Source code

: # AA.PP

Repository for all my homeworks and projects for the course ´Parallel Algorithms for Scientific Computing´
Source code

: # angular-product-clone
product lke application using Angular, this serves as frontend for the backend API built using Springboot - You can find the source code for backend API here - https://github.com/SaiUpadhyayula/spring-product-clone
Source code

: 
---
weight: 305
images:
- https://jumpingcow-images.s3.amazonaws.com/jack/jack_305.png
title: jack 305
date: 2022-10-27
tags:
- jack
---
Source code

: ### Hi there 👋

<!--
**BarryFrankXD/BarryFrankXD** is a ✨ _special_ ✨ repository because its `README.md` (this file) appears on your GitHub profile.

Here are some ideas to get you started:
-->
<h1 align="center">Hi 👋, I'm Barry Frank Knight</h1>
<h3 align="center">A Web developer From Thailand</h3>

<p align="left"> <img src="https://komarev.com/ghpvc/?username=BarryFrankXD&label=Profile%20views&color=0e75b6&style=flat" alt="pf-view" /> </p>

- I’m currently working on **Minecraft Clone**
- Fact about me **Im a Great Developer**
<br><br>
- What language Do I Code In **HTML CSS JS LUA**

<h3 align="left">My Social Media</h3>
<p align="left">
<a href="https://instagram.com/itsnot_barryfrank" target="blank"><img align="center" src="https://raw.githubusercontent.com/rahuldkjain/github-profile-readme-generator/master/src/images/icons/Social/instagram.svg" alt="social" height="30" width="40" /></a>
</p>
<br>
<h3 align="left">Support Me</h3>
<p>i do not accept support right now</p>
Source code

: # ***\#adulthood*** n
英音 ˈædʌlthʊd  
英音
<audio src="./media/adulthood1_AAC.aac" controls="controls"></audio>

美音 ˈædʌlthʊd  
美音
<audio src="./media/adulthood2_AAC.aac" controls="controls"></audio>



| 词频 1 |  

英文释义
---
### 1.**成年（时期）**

_ _ _ _

## Task statement
In the listing above, show every line with the word "Social".

## Response box
<h3 align="left">My Social Media</h3>
<a href="https://instagram.com/itsnot_barryfrank" target="blank"><img align="center" src="https://raw.githubusercontent.com/rahuldkjain/github-profile-readme-generator/master/src/images/icons/Social/instagram.svg" alt="social" height="30" width="40" /></a>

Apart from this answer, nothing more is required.